Beginning with the quarter ending June 30, 2019, and for each following quarter, the credit agreement requires:

a leverage ratio of funded debt to consolidated EBITDA (as defined in the credit agreement) for the most recently ended rolling four fiscal quarters of no greater than 4 to 1.

As of September 30, 2017, we were in compliance with the credit agreement covenants.

6.625% Senior Subordinated Notes. We have an aggregate principal amount of $650.0 million, 6.625% senior subordinated notes (the Notes) outstanding. Interest on the Notes is payable semi-annually (in arrears) on May 15 and November 15 of each year. The Notes mature on May 15, 2021. In issuing the Notes, we incurred fees of $14.7 million that are being amortized as debt issuance cost over the life of the Notes.

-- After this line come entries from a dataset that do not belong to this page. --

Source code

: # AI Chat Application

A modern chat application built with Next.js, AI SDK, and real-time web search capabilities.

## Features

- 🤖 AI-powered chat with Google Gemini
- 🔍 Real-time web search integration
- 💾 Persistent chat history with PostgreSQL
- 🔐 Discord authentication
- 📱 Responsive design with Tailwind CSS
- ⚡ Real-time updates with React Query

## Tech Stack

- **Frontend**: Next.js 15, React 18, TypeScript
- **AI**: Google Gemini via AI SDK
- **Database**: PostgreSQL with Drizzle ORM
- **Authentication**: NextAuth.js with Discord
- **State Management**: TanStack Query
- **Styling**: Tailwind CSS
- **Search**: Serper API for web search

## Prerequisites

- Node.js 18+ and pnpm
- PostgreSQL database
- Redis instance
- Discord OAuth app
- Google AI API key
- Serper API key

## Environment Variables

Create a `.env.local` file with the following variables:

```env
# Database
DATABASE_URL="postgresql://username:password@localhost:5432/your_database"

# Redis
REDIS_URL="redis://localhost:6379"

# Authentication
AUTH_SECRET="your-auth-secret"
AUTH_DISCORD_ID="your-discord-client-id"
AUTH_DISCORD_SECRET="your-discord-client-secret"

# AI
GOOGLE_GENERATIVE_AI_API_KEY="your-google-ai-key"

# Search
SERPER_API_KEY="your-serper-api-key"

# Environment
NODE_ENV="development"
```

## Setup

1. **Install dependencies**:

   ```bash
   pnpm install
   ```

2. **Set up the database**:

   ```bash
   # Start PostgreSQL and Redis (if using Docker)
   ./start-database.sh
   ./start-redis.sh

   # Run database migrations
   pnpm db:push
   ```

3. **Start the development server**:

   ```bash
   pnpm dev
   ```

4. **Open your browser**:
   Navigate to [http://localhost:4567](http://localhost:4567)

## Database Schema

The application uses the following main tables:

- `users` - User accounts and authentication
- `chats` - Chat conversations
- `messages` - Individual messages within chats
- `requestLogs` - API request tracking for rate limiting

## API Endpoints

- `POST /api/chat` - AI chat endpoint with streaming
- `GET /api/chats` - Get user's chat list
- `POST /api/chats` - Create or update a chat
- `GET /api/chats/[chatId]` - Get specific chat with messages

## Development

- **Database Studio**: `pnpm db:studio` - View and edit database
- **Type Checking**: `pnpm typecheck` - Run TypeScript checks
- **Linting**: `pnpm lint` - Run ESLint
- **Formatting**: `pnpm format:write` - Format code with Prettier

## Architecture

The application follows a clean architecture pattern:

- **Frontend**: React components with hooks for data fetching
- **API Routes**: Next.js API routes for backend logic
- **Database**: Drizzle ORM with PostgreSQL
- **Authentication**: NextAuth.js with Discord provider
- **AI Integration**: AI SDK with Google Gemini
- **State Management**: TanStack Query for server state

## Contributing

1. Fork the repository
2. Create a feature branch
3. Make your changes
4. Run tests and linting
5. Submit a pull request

The Notes are subject to an Indenture dated as of May 18, 2011, between us and Wilmington Trust, National Association (successor to Wilmington Trust FSB), as Trustee (the Trustee), as supplemented by the First Supplemental Indenture dated as of May 18, 2011, between us, the Guarantors, and the Trustee, and as further supplemented by the Second Supplemental Indenture dated as of January 7, 2013, between us, the Guarantors, and the Trustee (as supplemented, the 2011 Indenture), establishing the terms of and providing for issuing the Notes. The Guarantors are most of our direct and indirect subsidiaries. The discussion of the Notes in this report is qualified by and subject to the actual terms of the 2011 Indenture.

Unit, as the parent company, has no independent assets or operations. The guarantees by the Guarantors of the Notes
(registered under registration statements) are full and unconditional, joint and several, subject to certain automatic customary releases, are subject to certain restrictions on the sale, disposition, or transfer of the capital stock or substantially all of the assets of a subsidiary guarantor, and other conditions and terms set out in the 2011 Indenture. Any of our subsidiaries that are not Guarantors are minor. There are no significant restrictions on our ability to receive funds from any of our subsidiaries through dividends, loans, advances, or otherwise.

We may redeem all or, occasionally, a part of the Notes at certain redemption prices, plus accrued and unpaid interest. If a “change of control” occurs, subject to certain conditions, we must offer to repurchase from each holder all or any part of that holder’s Notes at a purchase price in cash equal to 101% of the principal amount of the Notes plus accrued and unpaid interest to the date of purchase. The 2011 Indenture contains customary events of default. The 2011 Indenture also contains covenants including those that limit our ability and the ability of certain of our subsidiaries to incur or guarantee additional indebtedness; pay dividends on our capital stock or redeem capital stock or subordinated indebtedness; transfer or sell assets; make investments; incur liens; enter into transactions with our affiliates; and merge or consolidate with other companies. We were in compliance with all covenants of the Notes as of September 30, 2017.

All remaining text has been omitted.